Washing Tasmania’s southern shores is the world’s coldest, stormiest ocean, with a formidable and deserved reputation for making humans feel insignificant. As any round-the-world yachtie will tell you, the Southern Ocean is full of surprises.

Dr Steve Rintoul holds an Argo robotic profiler, which will be joining over 3000 others already at sea informing science about ocean temperature, salinity and circulation.  PHOTO BRUCE MILLER

Dr Steve Rintoul holds an Argo robotic profiler, which will be joining over 3000 others already at sea informing science about ocean temperature, salinity and circulation. PHOTO BRUCE MILLER

CSIRO oceanographer Dr Steve Rintoul, who has plied its waters many times over the years, will vouch for that. He’s a co-author of a study of Southern Ocean circulation which has revealed a surprising resilience in the ocean’s responses to rising carbon dioxide levels.

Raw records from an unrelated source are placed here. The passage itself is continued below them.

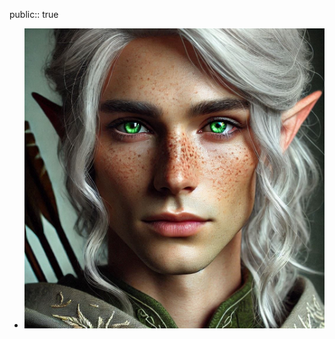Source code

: public:: true

- ![WhatsApp Image 2025-02-23 at 20.18.31.jpeg](../assets/WhatsApp_Image_2025-02-23_at_20.18.31_1740343116924_0.jpeg)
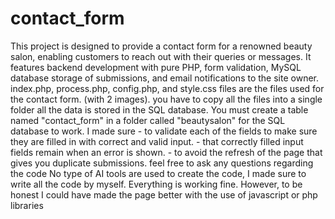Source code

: # contact_form
This project is designed to provide a contact form for a renowned beauty salon, enabling customers to reach out with their queries or messages. It features backend development with pure PHP, form validation, MySQL database storage of submissions, and email notifications to the site owner.
index.php, process.php, config.php, and style.css files are the files used for the contact form. (with 2  images). you have to copy all the files into a single folder
all the data is stored in the SQL database.
You must create a table named "contact_form" in a folder called "beautysalon" for the SQL database to work.
I made sure   - to validate each of the fields to make sure they are filled in with correct and valid input.                                      - that correctly filled input fields remain when an error is shown.                                                                 - to avoid the refresh of the page that gives you duplicate submissions.
feel free to ask any questions regarding the code
No type of AI tools are used to create the code, I made sure to write all the code by myself.
Everything is working fine. However, to be honest I could have made the page better with the use of javascript or php libraries

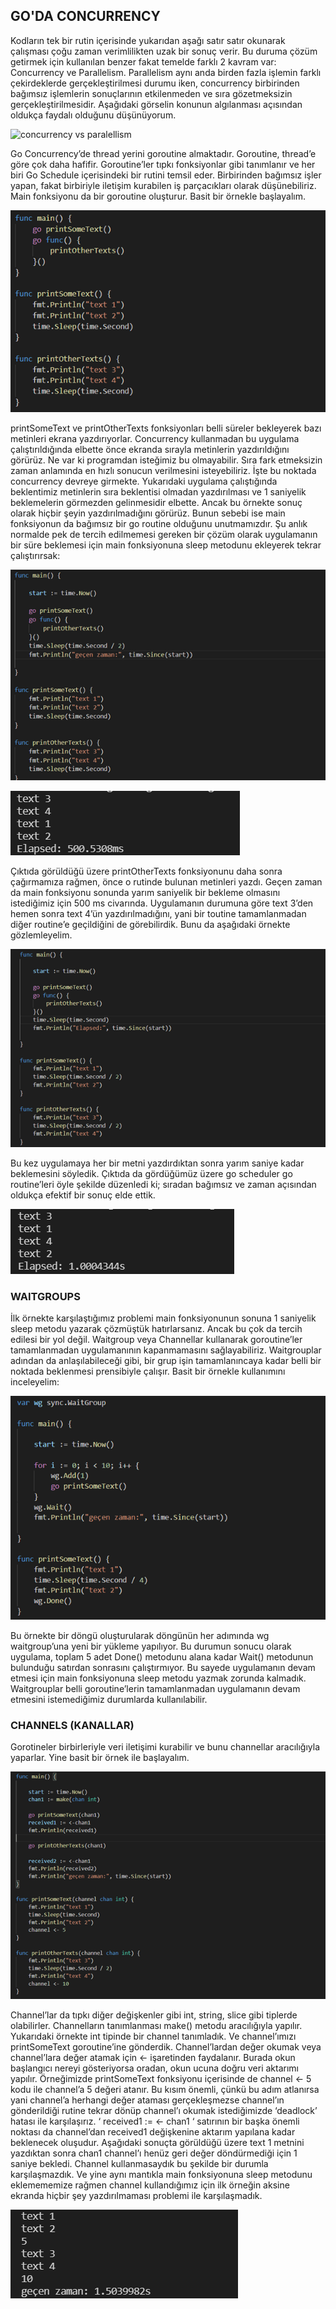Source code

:   ## GO'DA CONCURRENCY            
             
Kodların tek bir rutin içerisinde yukarıdan aşağı satır satır okunarak çalışması çoğu zaman verimlilikten uzak bir sonuç verir. Bu duruma çözüm getirmek için kullanılan benzer fakat temelde farklı 2 kavram var: Concurrency ve Parallelism. Parallelism aynı anda birden fazla işlemin farklı çekirdeklerde gerçekleştirilmesi durumu iken, concurrency birbirinden bağımsız işlemlerin sonuçlarının etkilenmeden ve sıra gözetmeksizin gerçekleştirilmesidir. Aşağıdaki görselin konunun algılanması açısından oldukça faydalı olduğunu düşünüyorum.            

![concurrency vs paralellism](https://golangbot.com/content/images/2017/06/concurrency-parallelism-copy.png)          
             
           
Go Concurrency’de thread yerini goroutine almaktadır. Goroutine, thread’e göre çok daha hafifir. Goroutine’ler tıpkı fonksiyonlar gibi tanımlanır ve her biri Go Schedule içerisindeki bir rutini temsil eder. Birbirinden bağımsız işler yapan, fakat birbiriyle iletişim kurabilen iş parçacıkları olarak düşünebiliriz. Main fonksiyonu da bir goroutine oluşturur.
Basit bir örnekle başlayalım.      

![concurrency vs paralellism](images/concurrency.png)          
                   
printSomeText ve printOtherTexts fonksiyonları belli süreler bekleyerek bazı metinleri ekrana yazdırıyorlar. Concurrency kullanmadan bu uygulama çalıştırıldığında elbette önce ekranda sırayla metinlerin yazdırıldığını görürüz. Ne var ki programdan isteğimiz bu olmayabilir. Sıra fark etmeksizin zaman anlamında en hızlı sonucun verilmesini isteyebiliriz. İşte bu noktada concurrency devreye girmekte. Yukarıdaki uygulama çalıştığında beklentimiz metinlerin sıra beklentisi olmadan yazdırılması ve 1 saniyelik beklemelerin görmezden gelinmesidir elbette. Ancak bu örnekte sonuç olarak hiçbir şeyin yazdırılmadığını görürüz. Bunun sebebi ise main fonksiyonun da bağımsız bir go routine olduğunu unutmamızdır. Şu anlık normalde pek de tercih edilmemesi gereken bir çözüm olarak uygulamanın bir süre beklemesi için main fonksiyonuna sleep metodunu ekleyerek tekrar çalıştırırsak:     
      
![concurrency vs paralellism](images/concurrency2.png)                
      
![concurrency vs paralellism](images/concurrency3.png)                 
        
 
Çıktıda görüldüğü üzere printOtherTexts fonksiyonunu daha sonra çağırmamıza rağmen, önce o rutinde bulunan metinleri yazdı. Geçen zaman da main fonksiyonu sonunda yarım saniyelik bir bekleme olmasını istediğimiz için 500 ms civarında.
Uygulamanın durumuna göre text 3’den hemen sonra text 4’ün yazdırılmadığını, yani bir toutine tamamlanmadan diğer routine’e geçildiğini de görebilirdik. Bunu da aşağıdaki örnekte gözlemleyelim.        
          
              
![concurrency vs paralellism](images/concurrency4.png)                     
          
Bu kez uygulamaya her bir metni yazdırdıktan sonra yarım saniye kadar beklemesini söyledik. Çıktıda da gördüğümüz üzere go scheduler go routine’leri öyle şekilde düzenledi ki; sıradan bağımsız ve zaman açısından oldukça efektif bir sonuç elde ettik.     

![concurrency vs paralellism](images/concurrency5.png)                 
            
       
  ### WAITGROUPS
İlk örnekte karşılaştığımız problemi main fonksiyonunun sonuna 1 saniyelik sleep metodu yazarak çözmüştük hatırlarsanız. Ancak bu çok da tercih edilesi bir yol değil. Waitgroup veya Channellar kullanarak goroutine’ler tamamlanmadan uygulamanının kapanmamasını sağlayabiliriz. Waitgrouplar adından da anlaşılabileceği gibi, bir grup işin tamamlanıncaya kadar belli bir noktada beklenmesi prensibiyle çalışır. Basit bir örnekle kullanımını inceleyelim:        
               
![concurrency vs paralellism](images/concurrency6.png)                        
          
Bu örnekte bir döngü oluşturularak döngünün her adımında wg waitgroup’una yeni bir yükleme yapılıyor. Bu durumun sonucu olarak uygulama, toplam 5 adet Done() metodunu alana kadar Wait() metodunun bulunduğu satırdan sonrasını çalıştırmıyor. Bu sayede uygulamanın devam etmesi için main fonksiyonuna sleep metodu yazmak zorunda kalmadık. Waitgrouplar belli goroutine’lerin tamamlanmadan uygulamanın devam etmesini istemediğimiz durumlarda kullanılabilir.            
             
             
  ### CHANNELS (KANALLAR)
Gorotineler birbirleriyle veri iletişimi kurabilir ve bunu channellar aracılığıyla yaparlar. Yine basit bir örnek ile başlayalım.         

![concurrency vs paralellism](images/concurrency7.png)                       
            
            
Channel’lar da tıpkı diğer değişkenler gibi int, string, slice gibi tiplerde olabilirler. Channelların tanımlanması make() metodu aracılığıyla yapılır. Yukarıdaki örnekte int tipinde bir channel tanımladık. Ve channel’ımızı printSomeText goroutine’ine gönderdik. Channel’lardan değer okumak veya channel’lara değer atamak için <- işaretinden faydalanır. Burada okun başlangıcı nereyi gösteriyorsa oradan, okun ucuna doğru veri aktarımı yapılır. Örneğimizde printSomeText fonksiyonu içerisinde de channel <- 5 kodu ile channel’a 5 değeri atanır. Bu kısım önemli, çünkü bu adım atlanırsa yani channel’a herhangi değer ataması gerçekleşmezse channel’ın gönderildiği rutine tekrar dönüp channel’ı okumak istediğimizde ‘deadlock’ hatası ile karşılaşırız. 
 ‘ received1 := <- chan1 ‘ satırının bir başka önemli noktası da channel’dan received1 değişkenine aktarım yapılana kadar beklenecek oluşudur. Aşağıdaki sonuçta görüldüğü üzere text 1 metnini yazdıktan sonra chan1 channel’ı henüz geri değer döndürmediği için 1 saniye bekledi. Channel kullanmasaydık bu şekilde bir durumla karşılaşmazdık. Ve yine aynı mantıkla main fonksiyonuna sleep metodunu eklemememize rağmen channel kullandığımız için ilk örneğin aksine ekranda hiçbir şey yazdırılmaması problemi ile karşılaşmadık.           
         
![concurrency vs paralellism](images/concurrency8.png)                 
        
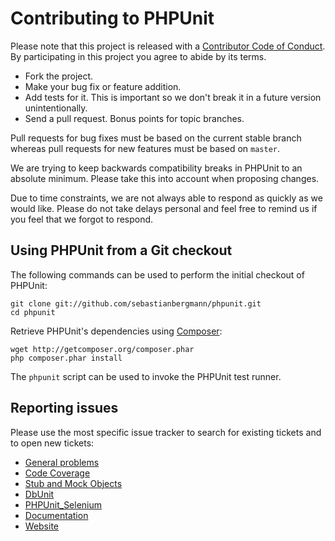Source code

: # Contributing to PHPUnit

Please note that this project is released with a [Contributor Code of Conduct](CODE_OF_CONDUCT.md). By participating in this project you agree to abide by its terms.

* Fork the project.
* Make your bug fix or feature addition.
* Add tests for it. This is important so we don't break it in a future version unintentionally.
* Send a pull request. Bonus points for topic branches.

Pull requests for bug fixes must be based on the current stable branch whereas pull requests for new features must be based on `master`.

We are trying to keep backwards compatibility breaks in PHPUnit to an absolute minimum. Please take this into account when proposing changes.

Due to time constraints, we are not always able to respond as quickly as we would like. Please do not take delays personal and feel free to remind us if you feel that we forgot to respond.

## Using PHPUnit from a Git checkout

The following commands can be used to perform the initial checkout of PHPUnit:

    git clone git://github.com/sebastianbergmann/phpunit.git
    cd phpunit

Retrieve PHPUnit's dependencies using [Composer](http://getcomposer.org/):

    wget http://getcomposer.org/composer.phar
    php composer.phar install

The `phpunit` script can be used to invoke the PHPUnit test runner.

## Reporting issues

Please use the most specific issue tracker to search for existing tickets and to open new tickets:

* [General problems](https://github.com/sebastianbergmann/phpunit/issues)
* [Code Coverage](https://github.com/sebastianbergmann/php-code-coverage/issues)
* [Stub and Mock Objects](https://github.com/sebastianbergmann/phpunit-mock-objects/issues)
* [DbUnit](https://github.com/sebastianbergmann/dbunit/issues)
* [PHPUnit_Selenium](https://github.com/sebastianbergmann/phpunit-selenium/issues)
* [Documentation](https://github.com/sebastianbergmann/phpunit-documentation/issues)
* [Website](https://github.com/sebastianbergmann/phpunit-website/issues)

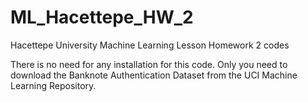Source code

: # ML_Hacettepe_HW_2
Hacettepe University Machine Learning Lesson Homework 2 codes

There is no need for any installation for this code. Only you need to download the Banknote Authentication
Dataset from the UCI Machine Learning Repository.
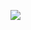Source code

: <a href="버튼을 눌렀을 때 이동할 링크" target="_blank"><img src="https://img.shields.io/badge/AmazonAWS-FFFFFF?style=flat-squar&logo=AmazonAWS&logoColor=232F3E"/></a>
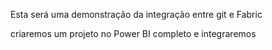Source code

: Esta será uma demonstração da integração entre git e Fabric

criaremos um projeto no Power BI completo e integraremos
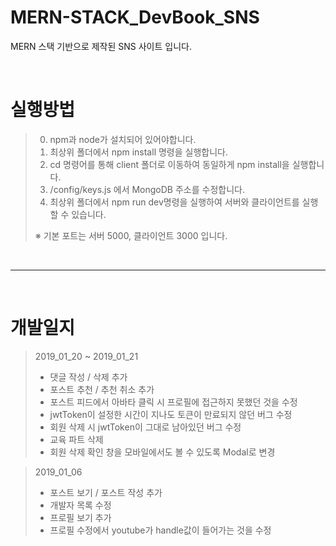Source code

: # MERN-STACK_DevBook_SNS

MERN 스택 기반으로 제작된 SNS 사이트 입니다.

<br/>

# 실행방법
> 
> 0. npm과 node가 설치되어 있어야합니다.
> 1. 최상위 폴더에서 npm install 명령을 실행합니다.
> 2. cd 명령어를 통해 client 폴더로 이동하여 동일하게 npm install을 실행합니다.
> 3. /config/keys.js 에서 MongoDB 주소를 수정합니다.
> 4. 최상위 폴더에서 npm run dev명령을 실행하여 서버와 클라이언트를 실행할 수 있습니다.
>  
> ※ 기본 포트는 서버 5000, 클라이언트 3000 입니다.

<br/>

<hr/>

<br/>

# 개발일지

> 2019_01_20 ~ 2019_01_21
> * 댓글 작성 / 삭제 추가
> * 포스트 추천 / 추천 취소 추가
> * 포스트 피드에서 아바타 클릭 시 프로필에 접근하지 못했던 것을 수정
> * jwtToken이 설정한 시간이 지나도 토큰이 만료되지 않던 버그 수정
> * 회원 삭제 시 jwtToken이 그대로 남아있던 버그 수정
> * 교육 파트 삭제
> * 회원 삭제 확인 창을 모바일에서도 볼 수 있도록 Modal로 변경


> 2019_01_06
> * 포스트 보기 / 포스트 작성 추가
> * 개발자 목록 수정
> * 프로필 보기 추가
> * 프로필 수정에서 youtube가 handle값이 들어가는 것을 수정
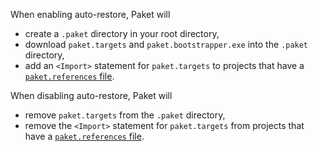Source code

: When enabling auto-restore, Paket will

- create a `.paket` directory in your root directory,
- download `paket.targets` and `paket.bootstrapper.exe` into the `.paket`
  directory,
- add an `<Import>` statement for `paket.targets` to projects that have a
  [`paket.references` file](references-files.html).

When disabling auto-restore, Paket will

- remove `paket.targets` from the `.paket` directory,
- remove the `<Import>` statement for `paket.targets` from projects that have
  a [`paket.references` file](references-files.html).
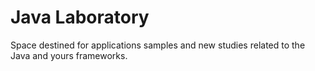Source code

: # Java Laboratory
Space destined for applications samples and new studies related to the Java and yours frameworks.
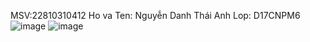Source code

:MSV:22810310412
Ho va Ten: Nguyễn Danh Thái Anh
Lop: D17CNPM6
![image](https://github.com/user-attachments/assets/5ea5fc9d-5753-401a-8ce3-eca72db8eabf)
![image](https://github.com/user-attachments/assets/811ced40-88d8-4665-921c-03ae50a2cfb0)
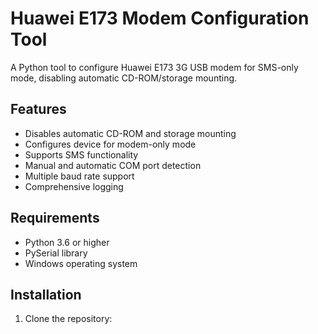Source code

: # Huawei E173 Modem Configuration Tool

A Python tool to configure Huawei E173 3G USB modem for SMS-only mode, disabling automatic CD-ROM/storage mounting.

## Features

- Disables automatic CD-ROM and storage mounting
- Configures device for modem-only mode
- Supports SMS functionality
- Manual and automatic COM port detection
- Multiple baud rate support
- Comprehensive logging

## Requirements

- Python 3.6 or higher
- PySerial library
- Windows operating system

## Installation

1. Clone the repository:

Thanks to burning of fossil fuels and rapid deforestation, there is more carbon dioxide in the atmosphere now than there’s been for hundreds of thousands, and very likely millions, of years. To reduce these high levels we’ll need all the help we can get.

Which is where our oceans come in. There are two big natural processes, or “sinks”, that remove carbon from the atmosphere: the growth of trees and other land plants, and the dissolving of carbon dioxide in the oceans.

Current scientific wisdom based on standard ocean models is that as ocean waters get warmer, their circulation – essential to the health of marine ecosystems – will tend to slow down and their capacity to absorb carbon dioxide will diminish.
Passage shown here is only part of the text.